Supplied material:

↓

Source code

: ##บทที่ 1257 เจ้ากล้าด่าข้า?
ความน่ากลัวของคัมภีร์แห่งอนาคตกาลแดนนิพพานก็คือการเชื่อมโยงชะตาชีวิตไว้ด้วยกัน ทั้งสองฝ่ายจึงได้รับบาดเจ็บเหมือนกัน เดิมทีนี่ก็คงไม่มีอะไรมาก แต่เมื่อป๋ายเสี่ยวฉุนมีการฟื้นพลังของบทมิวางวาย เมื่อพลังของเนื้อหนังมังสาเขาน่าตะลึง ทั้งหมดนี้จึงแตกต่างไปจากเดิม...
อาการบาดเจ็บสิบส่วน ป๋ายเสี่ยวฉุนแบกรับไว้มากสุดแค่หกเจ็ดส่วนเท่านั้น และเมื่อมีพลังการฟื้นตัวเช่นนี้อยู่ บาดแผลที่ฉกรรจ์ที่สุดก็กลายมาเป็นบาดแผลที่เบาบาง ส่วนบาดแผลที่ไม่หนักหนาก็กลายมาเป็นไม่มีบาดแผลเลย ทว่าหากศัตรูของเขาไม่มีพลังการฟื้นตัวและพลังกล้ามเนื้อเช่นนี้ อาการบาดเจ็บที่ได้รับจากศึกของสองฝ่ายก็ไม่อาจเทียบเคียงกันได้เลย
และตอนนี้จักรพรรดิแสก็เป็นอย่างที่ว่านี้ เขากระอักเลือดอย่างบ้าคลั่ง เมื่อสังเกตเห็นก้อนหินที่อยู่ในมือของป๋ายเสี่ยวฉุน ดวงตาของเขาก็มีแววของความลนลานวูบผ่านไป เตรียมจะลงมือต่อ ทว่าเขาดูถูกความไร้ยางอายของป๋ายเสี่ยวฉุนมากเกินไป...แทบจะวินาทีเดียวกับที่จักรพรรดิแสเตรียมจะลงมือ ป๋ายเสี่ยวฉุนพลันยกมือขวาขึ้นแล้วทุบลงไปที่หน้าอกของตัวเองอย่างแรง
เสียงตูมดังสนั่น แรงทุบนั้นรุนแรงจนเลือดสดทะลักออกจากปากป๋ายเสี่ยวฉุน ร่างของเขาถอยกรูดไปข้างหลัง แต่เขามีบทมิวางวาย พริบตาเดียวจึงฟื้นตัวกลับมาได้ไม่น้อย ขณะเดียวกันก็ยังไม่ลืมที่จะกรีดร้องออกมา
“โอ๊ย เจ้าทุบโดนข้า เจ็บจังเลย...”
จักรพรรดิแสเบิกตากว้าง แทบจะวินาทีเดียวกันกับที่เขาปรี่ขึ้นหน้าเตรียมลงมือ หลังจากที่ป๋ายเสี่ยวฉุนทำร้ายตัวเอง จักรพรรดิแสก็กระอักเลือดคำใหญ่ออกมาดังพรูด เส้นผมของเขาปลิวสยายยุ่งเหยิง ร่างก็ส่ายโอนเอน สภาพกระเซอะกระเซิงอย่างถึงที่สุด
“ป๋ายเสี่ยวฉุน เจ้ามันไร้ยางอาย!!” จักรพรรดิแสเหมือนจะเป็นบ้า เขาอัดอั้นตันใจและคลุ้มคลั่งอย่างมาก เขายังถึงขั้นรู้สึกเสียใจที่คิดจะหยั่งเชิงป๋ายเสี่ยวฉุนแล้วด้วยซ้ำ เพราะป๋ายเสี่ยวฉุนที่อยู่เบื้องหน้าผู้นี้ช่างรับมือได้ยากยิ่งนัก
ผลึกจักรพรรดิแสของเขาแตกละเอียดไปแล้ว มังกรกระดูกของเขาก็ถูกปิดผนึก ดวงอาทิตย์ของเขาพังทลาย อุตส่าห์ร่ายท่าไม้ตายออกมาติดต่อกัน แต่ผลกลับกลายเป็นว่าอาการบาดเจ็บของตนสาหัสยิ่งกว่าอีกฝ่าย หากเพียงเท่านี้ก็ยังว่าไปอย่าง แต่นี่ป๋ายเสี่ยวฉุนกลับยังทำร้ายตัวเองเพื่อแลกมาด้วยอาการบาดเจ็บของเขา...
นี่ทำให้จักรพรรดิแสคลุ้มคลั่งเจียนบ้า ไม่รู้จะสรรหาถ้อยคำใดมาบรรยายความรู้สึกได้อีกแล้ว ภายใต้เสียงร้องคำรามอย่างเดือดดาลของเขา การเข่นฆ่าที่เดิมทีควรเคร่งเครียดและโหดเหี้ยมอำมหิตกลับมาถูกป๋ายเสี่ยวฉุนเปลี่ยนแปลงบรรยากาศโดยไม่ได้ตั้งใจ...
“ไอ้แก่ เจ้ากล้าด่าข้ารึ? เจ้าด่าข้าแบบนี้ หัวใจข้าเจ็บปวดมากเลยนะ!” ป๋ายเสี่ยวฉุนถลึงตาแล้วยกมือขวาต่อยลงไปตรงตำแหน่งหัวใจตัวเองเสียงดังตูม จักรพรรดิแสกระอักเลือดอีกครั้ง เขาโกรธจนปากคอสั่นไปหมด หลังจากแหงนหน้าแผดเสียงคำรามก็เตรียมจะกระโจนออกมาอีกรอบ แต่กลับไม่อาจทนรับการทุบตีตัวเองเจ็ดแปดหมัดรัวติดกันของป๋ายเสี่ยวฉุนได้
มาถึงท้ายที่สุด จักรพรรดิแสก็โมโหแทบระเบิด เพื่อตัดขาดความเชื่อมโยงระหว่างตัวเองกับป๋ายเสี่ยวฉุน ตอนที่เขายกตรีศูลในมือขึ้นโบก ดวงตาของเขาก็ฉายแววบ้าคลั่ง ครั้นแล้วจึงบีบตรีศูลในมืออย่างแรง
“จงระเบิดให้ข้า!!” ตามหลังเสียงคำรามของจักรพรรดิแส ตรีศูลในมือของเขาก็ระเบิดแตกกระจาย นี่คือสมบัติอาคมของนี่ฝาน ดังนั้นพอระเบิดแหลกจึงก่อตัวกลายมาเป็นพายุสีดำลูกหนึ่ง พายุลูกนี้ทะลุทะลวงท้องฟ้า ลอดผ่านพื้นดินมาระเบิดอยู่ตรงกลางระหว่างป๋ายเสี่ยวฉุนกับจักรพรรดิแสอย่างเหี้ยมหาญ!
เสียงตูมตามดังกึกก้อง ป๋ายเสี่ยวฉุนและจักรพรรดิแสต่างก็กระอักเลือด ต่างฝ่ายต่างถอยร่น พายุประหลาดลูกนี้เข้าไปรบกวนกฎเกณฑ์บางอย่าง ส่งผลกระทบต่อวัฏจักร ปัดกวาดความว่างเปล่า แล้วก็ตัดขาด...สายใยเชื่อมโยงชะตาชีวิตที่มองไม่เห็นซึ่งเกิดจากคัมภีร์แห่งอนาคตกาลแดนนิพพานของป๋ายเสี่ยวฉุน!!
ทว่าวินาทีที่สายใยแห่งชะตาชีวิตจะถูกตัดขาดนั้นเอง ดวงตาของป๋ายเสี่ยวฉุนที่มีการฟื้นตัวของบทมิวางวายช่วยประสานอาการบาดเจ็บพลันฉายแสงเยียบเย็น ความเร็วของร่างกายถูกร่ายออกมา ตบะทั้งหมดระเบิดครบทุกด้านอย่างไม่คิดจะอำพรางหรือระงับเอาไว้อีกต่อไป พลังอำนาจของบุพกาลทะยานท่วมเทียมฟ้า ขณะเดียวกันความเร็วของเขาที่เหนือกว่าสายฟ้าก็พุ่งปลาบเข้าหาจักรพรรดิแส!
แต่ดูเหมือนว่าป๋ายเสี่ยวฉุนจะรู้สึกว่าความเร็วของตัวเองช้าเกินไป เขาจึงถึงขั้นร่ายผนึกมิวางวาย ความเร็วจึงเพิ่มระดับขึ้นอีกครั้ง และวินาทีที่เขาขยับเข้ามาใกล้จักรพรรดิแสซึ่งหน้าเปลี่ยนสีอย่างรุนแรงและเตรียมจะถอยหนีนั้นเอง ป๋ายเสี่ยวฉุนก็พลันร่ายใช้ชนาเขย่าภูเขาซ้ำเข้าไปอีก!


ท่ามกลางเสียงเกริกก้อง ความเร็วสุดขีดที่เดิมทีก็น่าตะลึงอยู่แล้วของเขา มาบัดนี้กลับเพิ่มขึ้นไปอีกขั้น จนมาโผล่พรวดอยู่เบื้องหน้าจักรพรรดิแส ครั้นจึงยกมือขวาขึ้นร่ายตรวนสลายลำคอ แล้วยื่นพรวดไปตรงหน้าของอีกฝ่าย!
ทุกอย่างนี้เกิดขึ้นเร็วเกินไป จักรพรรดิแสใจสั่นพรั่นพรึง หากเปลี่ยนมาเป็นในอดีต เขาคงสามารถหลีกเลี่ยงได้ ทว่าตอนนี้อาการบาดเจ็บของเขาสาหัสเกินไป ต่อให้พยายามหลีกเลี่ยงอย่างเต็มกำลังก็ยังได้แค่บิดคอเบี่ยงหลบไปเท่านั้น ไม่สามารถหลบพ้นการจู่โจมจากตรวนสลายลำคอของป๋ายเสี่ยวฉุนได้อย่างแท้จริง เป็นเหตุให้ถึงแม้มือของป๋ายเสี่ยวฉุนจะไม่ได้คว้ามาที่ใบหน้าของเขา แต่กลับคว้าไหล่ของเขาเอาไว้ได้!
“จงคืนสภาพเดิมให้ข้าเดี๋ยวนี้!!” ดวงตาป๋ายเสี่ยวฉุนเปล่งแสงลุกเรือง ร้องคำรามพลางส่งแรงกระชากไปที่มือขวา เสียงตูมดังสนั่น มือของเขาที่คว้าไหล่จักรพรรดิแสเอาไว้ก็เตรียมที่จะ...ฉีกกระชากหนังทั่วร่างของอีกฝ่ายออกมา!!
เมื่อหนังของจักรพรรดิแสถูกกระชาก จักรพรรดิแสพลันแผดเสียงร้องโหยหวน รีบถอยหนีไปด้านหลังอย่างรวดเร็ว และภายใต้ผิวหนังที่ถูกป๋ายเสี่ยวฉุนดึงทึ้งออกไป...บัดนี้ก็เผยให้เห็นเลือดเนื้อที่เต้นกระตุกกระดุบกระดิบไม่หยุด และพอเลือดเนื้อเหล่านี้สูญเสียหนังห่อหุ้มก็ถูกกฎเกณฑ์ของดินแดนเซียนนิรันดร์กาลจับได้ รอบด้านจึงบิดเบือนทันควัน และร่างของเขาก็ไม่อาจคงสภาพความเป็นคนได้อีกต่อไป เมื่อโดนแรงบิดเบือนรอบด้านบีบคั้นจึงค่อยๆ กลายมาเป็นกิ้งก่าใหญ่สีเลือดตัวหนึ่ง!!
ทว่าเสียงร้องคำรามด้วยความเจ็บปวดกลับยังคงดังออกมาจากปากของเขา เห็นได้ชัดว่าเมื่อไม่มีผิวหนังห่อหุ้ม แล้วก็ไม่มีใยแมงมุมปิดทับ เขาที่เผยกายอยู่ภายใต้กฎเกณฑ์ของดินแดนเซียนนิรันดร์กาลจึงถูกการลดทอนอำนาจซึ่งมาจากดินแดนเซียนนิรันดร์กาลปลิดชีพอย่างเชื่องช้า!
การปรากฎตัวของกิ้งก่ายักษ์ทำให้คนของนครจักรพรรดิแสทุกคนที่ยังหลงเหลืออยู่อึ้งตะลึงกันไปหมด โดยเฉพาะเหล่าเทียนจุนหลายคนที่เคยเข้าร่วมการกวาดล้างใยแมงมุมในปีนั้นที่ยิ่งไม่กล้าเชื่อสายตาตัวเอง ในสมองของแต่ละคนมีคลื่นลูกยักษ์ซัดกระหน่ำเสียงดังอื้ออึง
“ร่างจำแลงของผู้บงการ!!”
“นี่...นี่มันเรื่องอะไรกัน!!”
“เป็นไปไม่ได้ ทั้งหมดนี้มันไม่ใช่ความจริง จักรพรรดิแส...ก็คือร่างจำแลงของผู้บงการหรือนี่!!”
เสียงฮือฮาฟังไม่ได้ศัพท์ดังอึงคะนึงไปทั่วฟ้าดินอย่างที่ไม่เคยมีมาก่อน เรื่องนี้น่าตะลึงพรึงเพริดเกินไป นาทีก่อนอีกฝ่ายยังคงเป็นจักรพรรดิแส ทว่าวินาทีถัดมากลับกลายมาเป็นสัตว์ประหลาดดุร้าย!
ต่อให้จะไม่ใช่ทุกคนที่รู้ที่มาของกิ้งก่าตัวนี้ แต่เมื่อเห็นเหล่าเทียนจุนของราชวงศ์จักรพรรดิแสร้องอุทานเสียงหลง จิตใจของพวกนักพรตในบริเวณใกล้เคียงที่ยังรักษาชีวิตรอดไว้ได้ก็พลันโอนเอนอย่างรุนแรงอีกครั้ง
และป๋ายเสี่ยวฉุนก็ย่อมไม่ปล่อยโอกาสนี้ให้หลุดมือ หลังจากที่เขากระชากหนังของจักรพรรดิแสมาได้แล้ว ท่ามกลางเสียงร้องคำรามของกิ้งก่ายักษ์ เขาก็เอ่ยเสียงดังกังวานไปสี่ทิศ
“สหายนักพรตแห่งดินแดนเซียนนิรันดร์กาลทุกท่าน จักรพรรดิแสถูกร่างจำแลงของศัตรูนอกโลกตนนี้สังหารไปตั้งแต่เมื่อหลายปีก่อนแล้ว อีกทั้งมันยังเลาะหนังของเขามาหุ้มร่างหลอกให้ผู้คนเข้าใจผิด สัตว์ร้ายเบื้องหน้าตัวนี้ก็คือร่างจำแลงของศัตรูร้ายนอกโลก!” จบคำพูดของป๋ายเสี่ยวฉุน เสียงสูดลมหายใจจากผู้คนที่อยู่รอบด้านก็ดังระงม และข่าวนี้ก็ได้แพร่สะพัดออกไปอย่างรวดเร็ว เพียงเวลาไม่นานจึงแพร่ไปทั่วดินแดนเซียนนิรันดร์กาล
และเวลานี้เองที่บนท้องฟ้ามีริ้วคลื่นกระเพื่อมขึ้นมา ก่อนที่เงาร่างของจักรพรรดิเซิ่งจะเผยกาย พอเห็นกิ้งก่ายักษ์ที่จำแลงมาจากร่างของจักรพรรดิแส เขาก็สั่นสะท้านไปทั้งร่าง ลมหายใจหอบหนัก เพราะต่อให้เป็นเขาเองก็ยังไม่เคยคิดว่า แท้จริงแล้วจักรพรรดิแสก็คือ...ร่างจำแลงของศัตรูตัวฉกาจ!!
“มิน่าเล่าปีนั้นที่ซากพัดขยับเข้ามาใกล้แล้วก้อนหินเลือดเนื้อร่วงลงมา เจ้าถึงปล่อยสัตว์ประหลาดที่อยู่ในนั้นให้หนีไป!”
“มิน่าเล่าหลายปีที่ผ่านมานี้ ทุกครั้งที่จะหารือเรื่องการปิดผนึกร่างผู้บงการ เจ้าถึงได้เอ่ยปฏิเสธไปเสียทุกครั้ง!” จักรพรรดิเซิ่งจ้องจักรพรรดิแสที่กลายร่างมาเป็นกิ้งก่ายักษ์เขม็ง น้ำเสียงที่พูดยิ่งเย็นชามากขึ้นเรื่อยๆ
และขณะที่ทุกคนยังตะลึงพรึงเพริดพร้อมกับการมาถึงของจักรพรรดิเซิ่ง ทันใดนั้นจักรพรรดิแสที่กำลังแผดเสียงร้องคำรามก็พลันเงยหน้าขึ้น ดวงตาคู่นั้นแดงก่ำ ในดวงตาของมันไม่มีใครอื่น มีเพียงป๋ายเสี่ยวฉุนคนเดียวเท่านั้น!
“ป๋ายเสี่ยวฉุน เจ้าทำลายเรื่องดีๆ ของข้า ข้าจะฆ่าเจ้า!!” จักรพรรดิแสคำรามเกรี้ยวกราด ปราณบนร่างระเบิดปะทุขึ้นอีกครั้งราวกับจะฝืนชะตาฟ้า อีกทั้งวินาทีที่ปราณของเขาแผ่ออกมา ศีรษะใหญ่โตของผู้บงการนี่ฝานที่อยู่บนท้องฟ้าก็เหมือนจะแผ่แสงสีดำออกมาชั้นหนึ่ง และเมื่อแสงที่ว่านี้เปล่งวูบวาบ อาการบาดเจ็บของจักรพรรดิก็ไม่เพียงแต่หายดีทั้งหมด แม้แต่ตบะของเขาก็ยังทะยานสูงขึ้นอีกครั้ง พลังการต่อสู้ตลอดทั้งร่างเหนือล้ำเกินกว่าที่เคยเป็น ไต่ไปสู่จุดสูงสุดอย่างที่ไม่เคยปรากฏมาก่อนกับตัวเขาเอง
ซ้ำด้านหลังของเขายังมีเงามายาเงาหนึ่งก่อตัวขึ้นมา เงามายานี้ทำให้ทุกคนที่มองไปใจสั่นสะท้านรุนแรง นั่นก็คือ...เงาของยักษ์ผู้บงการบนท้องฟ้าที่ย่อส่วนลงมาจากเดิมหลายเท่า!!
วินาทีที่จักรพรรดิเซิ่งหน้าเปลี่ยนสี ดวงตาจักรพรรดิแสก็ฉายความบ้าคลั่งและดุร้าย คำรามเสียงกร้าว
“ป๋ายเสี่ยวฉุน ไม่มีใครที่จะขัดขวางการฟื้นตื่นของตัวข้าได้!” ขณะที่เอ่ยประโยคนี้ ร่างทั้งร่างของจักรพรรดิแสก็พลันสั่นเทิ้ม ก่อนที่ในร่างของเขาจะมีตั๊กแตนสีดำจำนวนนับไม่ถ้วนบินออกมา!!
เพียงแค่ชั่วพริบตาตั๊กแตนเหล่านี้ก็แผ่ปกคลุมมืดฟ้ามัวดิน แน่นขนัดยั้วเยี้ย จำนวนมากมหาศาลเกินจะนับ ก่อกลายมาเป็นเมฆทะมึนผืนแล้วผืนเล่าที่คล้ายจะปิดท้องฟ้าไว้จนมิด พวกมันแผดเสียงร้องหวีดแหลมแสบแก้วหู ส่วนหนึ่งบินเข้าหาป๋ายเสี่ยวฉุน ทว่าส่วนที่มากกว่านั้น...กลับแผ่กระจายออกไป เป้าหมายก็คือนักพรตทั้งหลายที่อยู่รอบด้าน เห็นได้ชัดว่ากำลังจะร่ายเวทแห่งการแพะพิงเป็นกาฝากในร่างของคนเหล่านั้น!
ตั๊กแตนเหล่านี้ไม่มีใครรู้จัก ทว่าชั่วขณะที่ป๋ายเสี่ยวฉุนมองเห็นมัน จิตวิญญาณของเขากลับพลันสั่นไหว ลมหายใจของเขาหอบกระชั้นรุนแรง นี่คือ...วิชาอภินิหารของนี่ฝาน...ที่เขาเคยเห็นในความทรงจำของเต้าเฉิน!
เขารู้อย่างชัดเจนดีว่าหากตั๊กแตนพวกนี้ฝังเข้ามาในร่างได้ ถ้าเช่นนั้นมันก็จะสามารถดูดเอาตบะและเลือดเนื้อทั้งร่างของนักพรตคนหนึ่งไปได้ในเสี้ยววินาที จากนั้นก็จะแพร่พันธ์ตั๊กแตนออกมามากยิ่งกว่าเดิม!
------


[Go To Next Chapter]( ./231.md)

↑

What is required:
Copy out all lines above that include the string "งอนาคตกาลแดนน".

Response below:
ความน่ากลัวของคัมภีร์แห่งอนาคตกาลแดนนิพพานก็คือการเชื่อมโยงชะตาชีวิตไว้ด้วยกัน ทั้งสองฝ่ายจึงได้รับบาดเจ็บเหมือนกัน เดิมทีนี่ก็คงไม่มีอะไรมาก แต่เมื่อป๋ายเสี่ยวฉุนมีการฟื้นพลังของบทมิวางวาย เมื่อพลังของเนื้อหนังมังสาเขาน่าตะลึง ทั้งหมดนี้จึงแตกต่างไปจากเดิม...
เสียงตูมตามดังกึกก้อง ป๋ายเสี่ยวฉุนและจักรพรรดิแสต่างก็กระอักเลือด ต่างฝ่ายต่างถอยร่น พายุประหลาดลูกนี้เข้าไปรบกวนกฎเกณฑ์บางอย่าง ส่งผลกระทบต่อวัฏจักร ปัดกวาดความว่างเปล่า แล้วก็ตัดขาด...สายใยเชื่อมโยงชะตาชีวิตที่มองไม่เห็นซึ่งเกิดจากคัมภีร์แห่งอนาคตกาลแดนนิพพานของป๋ายเสี่ยวฉุน!!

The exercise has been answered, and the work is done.